[CWB] Querying parallel corpora

Ruprecht von Waldenfels ruprecht.waldenfels at gmx.net
Thu Nov 12 18:21:12 CET 2015


Hi,
I just wanted to point you to ParaVoz -
https://bitbucket.org/rvwfels/paravoz2

this is a web interface to parallel corpora that should be easy to use 
and configure. Have a look!
Best,
Ruprecht

Am 12.11.2015 um 05:22 schrieb Stefan Evert:
>> On 12 Nov 2015, at 12:23, José Manuel Martínez Martínez <chozelinek at gmail.com> wrote:
>>
>> So, if I want to see the aligned sentences corresponding to the matches I just type this:
>>
>> show +tdc-tt-fl
>>
>> And then my query:
>>
>> [word="catch-the-eye"];
>>
>> Can one tabulate or save the alignments somehow corresponding to the matches?

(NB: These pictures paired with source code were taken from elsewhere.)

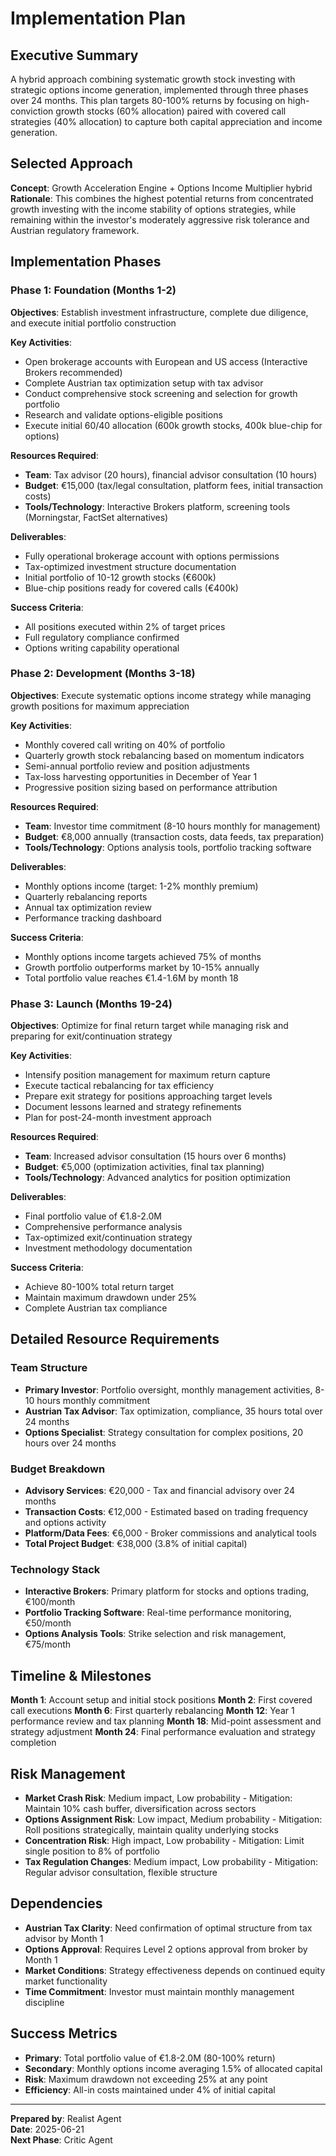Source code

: # Implementation Plan

## Executive Summary
A hybrid approach combining systematic growth stock investing with strategic options income generation, implemented through three phases over 24 months. This plan targets 80-100% returns by focusing on high-conviction growth stocks (60% allocation) paired with covered call strategies (40% allocation) to capture both capital appreciation and income generation.

## Selected Approach
**Concept**: Growth Acceleration Engine + Options Income Multiplier hybrid  
**Rationale**: This combines the highest potential returns from concentrated growth investing with the income stability of options strategies, while remaining within the investor's moderately aggressive risk tolerance and Austrian regulatory framework.

## Implementation Phases

### Phase 1: Foundation (Months 1-2)
**Objectives**: Establish investment infrastructure, complete due diligence, and execute initial portfolio construction

**Key Activities**:
- Open brokerage accounts with European and US access (Interactive Brokers recommended)
- Complete Austrian tax optimization setup with tax advisor
- Conduct comprehensive stock screening and selection for growth portfolio
- Research and validate options-eligible positions
- Execute initial 60/40 allocation (600k growth stocks, 400k blue-chip for options)

**Resources Required**:
- **Team**: Tax advisor (20 hours), financial advisor consultation (10 hours)
- **Budget**: €15,000 (tax/legal consultation, platform fees, initial transaction costs)
- **Tools/Technology**: Interactive Brokers platform, screening tools (Morningstar, FactSet alternatives)

**Deliverables**:
- Fully operational brokerage account with options permissions
- Tax-optimized investment structure documentation
- Initial portfolio of 10-12 growth stocks (€600k)
- Blue-chip positions ready for covered calls (€400k)

**Success Criteria**:
- All positions executed within 2% of target prices
- Full regulatory compliance confirmed
- Options writing capability operational

### Phase 2: Development (Months 3-18)
**Objectives**: Execute systematic options income strategy while managing growth positions for maximum appreciation

**Key Activities**:
- Monthly covered call writing on 40% of portfolio
- Quarterly growth stock rebalancing based on momentum indicators
- Semi-annual portfolio review and position adjustments
- Tax-loss harvesting opportunities in December of Year 1
- Progressive position sizing based on performance attribution

**Resources Required**:
- **Team**: Investor time commitment (8-10 hours monthly for management)
- **Budget**: €8,000 annually (transaction costs, data feeds, tax preparation)
- **Tools/Technology**: Options analysis tools, portfolio tracking software

**Deliverables**:
- Monthly options income (target: 1-2% monthly premium)
- Quarterly rebalancing reports
- Annual tax optimization review
- Performance tracking dashboard

**Success Criteria**:
- Monthly options income targets achieved 75% of months
- Growth portfolio outperforms market by 10-15% annually
- Total portfolio value reaches €1.4-1.6M by month 18

### Phase 3: Launch (Months 19-24)
**Objectives**: Optimize for final return target while managing risk and preparing for exit/continuation strategy

**Key Activities**:
- Intensify position management for maximum return capture
- Execute tactical rebalancing for tax efficiency
- Prepare exit strategy for positions approaching target levels
- Document lessons learned and strategy refinements
- Plan for post-24-month investment approach

**Resources Required**:
- **Team**: Increased advisor consultation (15 hours over 6 months)
- **Budget**: €5,000 (optimization activities, final tax planning)
- **Tools/Technology**: Advanced analytics for position optimization

**Deliverables**:
- Final portfolio value of €1.8-2.0M
- Comprehensive performance analysis
- Tax-optimized exit/continuation strategy
- Investment methodology documentation

**Success Criteria**:
- Achieve 80-100% total return target
- Maintain maximum drawdown under 25%
- Complete Austrian tax compliance

## Detailed Resource Requirements

### Team Structure
- **Primary Investor**: Portfolio oversight, monthly management activities, 8-10 hours monthly commitment
- **Austrian Tax Advisor**: Tax optimization, compliance, 35 hours total over 24 months
- **Options Specialist**: Strategy consultation for complex positions, 20 hours over 24 months

### Budget Breakdown
- **Advisory Services**: €20,000 - Tax and financial advisory over 24 months
- **Transaction Costs**: €12,000 - Estimated based on trading frequency and options activity
- **Platform/Data Fees**: €6,000 - Broker commissions and analytical tools
- **Total Project Budget**: €38,000 (3.8% of initial capital)

### Technology Stack
- **Interactive Brokers**: Primary platform for stocks and options trading, €100/month
- **Portfolio Tracking Software**: Real-time performance monitoring, €50/month
- **Options Analysis Tools**: Strike selection and risk management, €75/month

## Timeline & Milestones

**Month 1**: Account setup and initial stock positions
**Month 2**: First covered call executions
**Month 6**: First quarterly rebalancing
**Month 12**: Year 1 performance review and tax planning
**Month 18**: Mid-point assessment and strategy adjustment
**Month 24**: Final performance evaluation and strategy completion

## Risk Management
- **Market Crash Risk**: Medium impact, Low probability - Mitigation: Maintain 10% cash buffer, diversification across sectors
- **Options Assignment Risk**: Low impact, Medium probability - Mitigation: Roll positions strategically, maintain quality underlying stocks
- **Concentration Risk**: High impact, Low probability - Mitigation: Limit single position to 8% of portfolio
- **Tax Regulation Changes**: Medium impact, Low probability - Mitigation: Regular advisor consultation, flexible structure

## Dependencies
- **Austrian Tax Clarity**: Need confirmation of optimal structure from tax advisor by Month 1
- **Options Approval**: Requires Level 2 options approval from broker by Month 1
- **Market Conditions**: Strategy effectiveness depends on continued equity market functionality
- **Time Commitment**: Investor must maintain monthly management discipline

## Success Metrics
- **Primary**: Total portfolio value of €1.8-2.0M (80-100% return)
- **Secondary**: Monthly options income averaging 1.5% of allocated capital
- **Risk**: Maximum drawdown not exceeding 25% at any point
- **Efficiency**: All-in costs maintained under 4% of initial capital

---
**Prepared by**: Realist Agent  
**Date**: 2025-06-21  
**Next Phase**: Critic Agent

If yes, how?
> Well, you can always redirect the "cat" output to a file:
>
> 	cat > "output_with_alignment.txt";
>
> If you want more control with the help of "tabulate" and if you're using a recent beta version of CQP (v3.4.7 or newer), you can also "translate" the query result to the target language.  Note that this is an experimental feature, so no guarantees …
>
> Let me give you an example based on the Europarl corpus:
>
> [no corpus]> EUROPARL-EN
> EUROPARL-EN> Law = "German" "law";
> EUROPARL-EN> cat Law 0 2;
>    1317230:  It is a funny saga of the mishaps and adventures of this group of men , who live beyond the margins of German society in the shadowy areas outside <German law> .
>    2366610:  And the <German law> on energy saving is clearly supported by the proposal for a directive .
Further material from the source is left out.